NCPA - National Center for Policy Analysis

Predictions of Famine Wrong Again

December 20, 1997

Many of today's environmental activists can trace their tradition to the late 18th-century's Thomas Robert Malthus. His predictions that population would outstrip food supply and lead to starvation have long since been discredited by actual events.

Predictors of ecological doom over the centuries have a terrible track record.

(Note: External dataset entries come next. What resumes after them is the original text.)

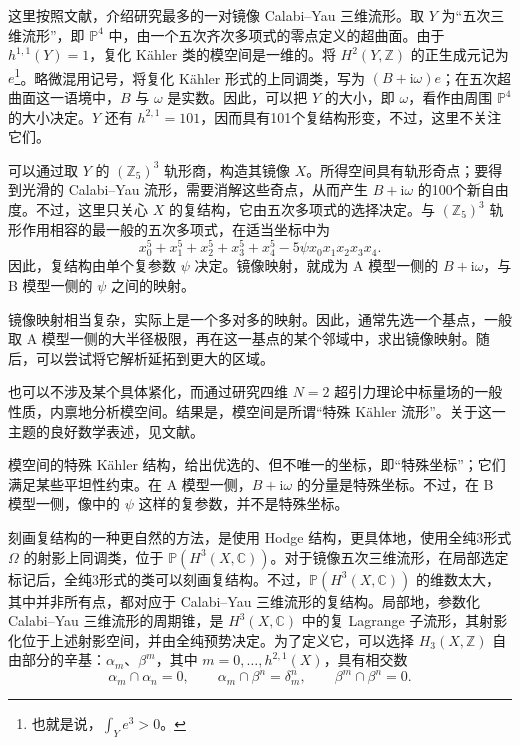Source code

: 这里按照文献，介绍研究最多的一对镜像 Calabi--Yau 三维流形。取 $Y$ 为“五次三维流形”，即 $\mathbb{P}^4$ 中，由一个五次齐次多项式的零点定义的超曲面。由于 $h^{1,1}(Y)=1$，复化 K\"ahler 类的模空间是一维的。将 $H^2(Y,\mathbb{Z})$ 的正生成元记为 $e$\footnote{也就是说，$\int_Ye^3>0$。}。略微混用记号，将复化 K\"ahler 形式的上同调类，写为 $(B+\mathrm{i}\omega)e$；在五次超曲面这一语境中，$B$ 与 $\omega$ 是实数。因此，可以把 $Y$ 的大小，即 $\omega$，看作由周围 $\mathbb{P}^4$ 的大小决定。$Y$ 还有 $h^{2,1}=101$，因而具有101个复结构形变，不过，这里不关注它们。

可以通过取 $Y$ 的 $(\mathbb{Z}_5)^3$ 轨形商，构造其镜像 $X$。所得空间具有轨形奇点；要得到光滑的 Calabi--Yau 流形，需要消解这些奇点，从而产生 $B+\mathrm{i}\omega$ 的100个新自由度。不过，这里只关心 $X$ 的复结构，它由五次多项式的选择决定。与 $(\mathbb{Z}_5)^3$ 轨形作用相容的最一般的五次多项式，在适当坐标中为
\begin{equation}\label{eq:3.130}
x_0^5+x_1^5+x_2^5+x_3^5+x_4^5
-5\psi x_0x_1x_2x_3x_4.
\end{equation}
因此，复结构由单个复参数 $\psi$ 决定。镜像映射，就成为 A 模型一侧的 $B+\mathrm{i}\omega$，与 B 模型一侧的 $\psi$ 之间的映射。

镜像映射相当复杂，实际上是一个多对多的映射。因此，通常先选一个基点，一般取 A 模型一侧的大半径极限，再在这一基点的某个邻域中，求出镜像映射。随后，可以尝试将它解析延拓到更大的区域。

也可以不涉及某个具体紧化，而通过研究四维 $N=2$ 超引力理论中标量场的一般性质，内禀地分析模空间。结果是，模空间是所谓“特殊 K\"ahler 流形”。关于这一主题的良好数学表述，见文献。

模空间的特殊 K\"ahler 结构，给出优选的、但不唯一的坐标，即“特殊坐标”；它们满足某些平坦性约束。在 A 模型一侧，$B+\mathrm{i}\omega$ 的分量是特殊坐标。不过，在 B 模型一侧，像中的 $\psi$ 这样的复参数，并不是特殊坐标。

刻画复结构的一种更自然的方法，是使用 Hodge 结构，更具体地，使用全纯3形式 $\Omega$ 的射影上同调类，位于 $\mathbb{P}(H^3(X,\mathbb{C}))$。对于镜像五次三维流形，在局部选定标记后，全纯3形式的类可以刻画复结构。不过，$\mathbb{P}(H^3(X,\mathbb{C}))$ 的维数太大，其中并非所有点，都对应于 Calabi--Yau 三维流形的复结构。局部地，参数化 Calabi--Yau 三维流形的周期锥，是 $H^3(X,\mathbb{C})$ 中的复 Lagrange 子流形，其射影化位于上述射影空间，并由全纯预势决定。为了定义它，可以选择 $H_3(X,\mathbb{Z})$ 自由部分的辛基：$\alpha_m$、$\beta^m$，其中 $m=0,\ldots,h^{2,1}(X)$，具有相交数
\begin{equation}\label{eq:3.131}
\alpha_m\cap\alpha_n=0,\qquad
\alpha_m\cap\beta^n=\delta_m^n,\qquad
\beta^m\cap\beta^n=0.
\end{equation}

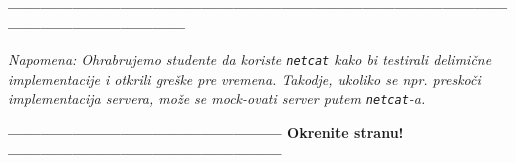 \documentclass[]{article}
\begin{document}
\begin{enumerate}
\vspace{15pt}
\begin{center}
  \textbf{------------------------------------------------------------------------------------------------------------------------------}
\end{center}
\textit{Napomena: Ohrabrujemo studente da koriste \texttt{netcat} kako bi testirali delimi\v{c}ne implementacije i otkrili gre\v{s}ke pre vremena. Takodje, ukoliko se npr. presko\v{c}i implementacija servera, mo\v{z}e se mock-ovati server putem \texttt{netcat}-a.} 
\begin{center}
  \textbf{--------------------------------------------------- Okrenite stranu! ---------------------------------------------------}
\end{center}

\newpage


\end{enumerate}
\end{document}
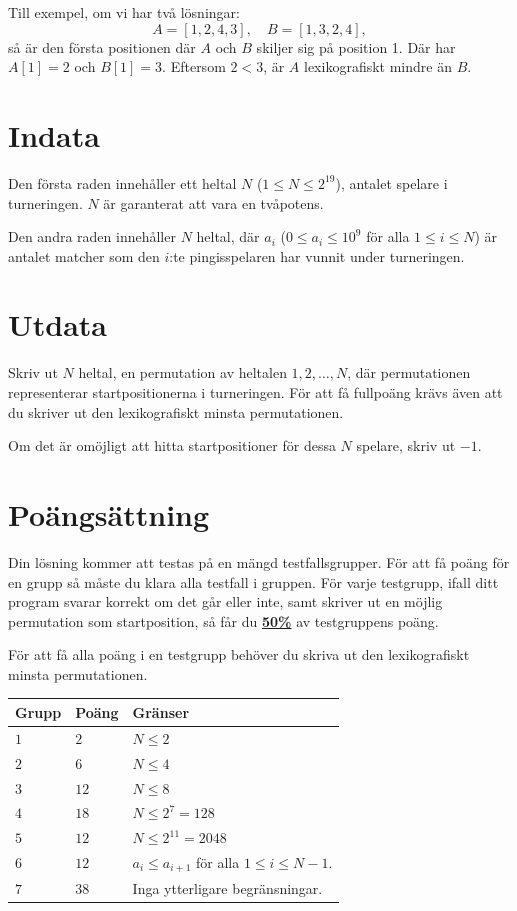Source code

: Till exempel, om vi har två lösningar:  
$$
A = [1, 2, 4, 3], \quad B = [1, 3, 2, 4],  
$$  
så är den första positionen där $A$ och $B$ skiljer sig på position 1. Där har $A[1] = 2$ och $B[1] = 3$.
Eftersom $2 < 3$, är $A$ lexikografiskt mindre än $B$.  


\section*{Indata}
Den första raden innehåller ett heltal $N$ ($1 \leq N \leq 2^{19}$), antalet spelare i turneringen.
$N$ är garanterat att vara en tvåpotens.

Den andra raden innehåller $N$ heltal, där $a_i$ ($0 \leq a_i \leq 10^9$ för alla $1 \leq i \leq N$) är antalet
matcher som den $i$:te pingisspelaren har vunnit under turneringen.

\section*{Utdata}
Skriv ut $N$ heltal, en permutation av heltalen $1,2,\ldots, N$, där permutationen representerar startpositionerna i turneringen.
För att få fullpoäng krävs även att du skriver ut den lexikografiskt minsta permutationen.

Om det är omöjligt att hitta startpositioner för dessa $N$ spelare, skriv ut $-1$.

\section*{Poängsättning}
Din lösning kommer att testas på en mängd testfallsgrupper.
För att få poäng för en grupp så måste du klara alla testfall i gruppen.
För varje testgrupp, ifall ditt program svarar korrekt om det går eller inte, 
samt skriver ut en möjlig permutation som startposition, så får du \underline{\textbf{50\%}} av testgruppens poäng.

För att få alla poäng i en testgrupp behöver du skriva ut den lexikografiskt minsta permutationen.

\noindent
\begin{tabular}{| l | l | p{12cm} |}
  \hline
  \textbf{Grupp} & \textbf{Poäng} & \textbf{Gränser} \\ \hline
  $1$    & $2$        & $N \leq 2$ \\ \hline
  $2$    & $6$        & $N \leq 4$ \\ \hline
  $3$    & $12$       & $N \leq 8$ \\ \hline
  $4$    & $18$       & $N \leq 2^7 = 128$ \\ \hline
  $5$    & $12$       & $N \leq 2^{11} = 2048$ \\ \hline
  $6$    & $12$       & $a_i \leq a_{i+1}$ för alla $1 \leq i \leq N-1$. \\ \hline 
  $7$    & $38$       & Inga ytterligare begränsningar. \\ \hline %
\end{tabular}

For example:

  • Despite continuing warnings of impending worldwide famine, since 1961 the population of the world has almost doubled, while food production has more than doubled -- resulting in food production rising by 20 percent per capita since then.
  • During the 20th century, federal government agencies have issued numerous grim warnings that U.S. oil reserves would last only another decade or a few years more -- predictions nowhere near the mark.
  • In 1972, the Club of Rome predicted complete depletion of global oil reserves, leading President Jimmy Carter to proclaim shortly afterwards that: "We could use up all the proven reserves of oil in the entire world by the end of the next decade;" but by 1990, unexploited reserves amounted to 900 billion barrels, not including hundreds of billions of barrels of tar shales.
  • An influential report submitted to the president of the United States in 1980, entitled "Global 2000," predicted that food prices would rise between 35 percent and 115 percent by 2000, but since then the world food commodity index has fallen by 50 percent.

Experts note that environmental activists -- faced with such a dismal record of resource prediction -- have abandoned that line for pollution scares.

Hence the present concentration on global warming. That theory is no more viable than previous "sky-is-falling" predictions concerning resources, critics say.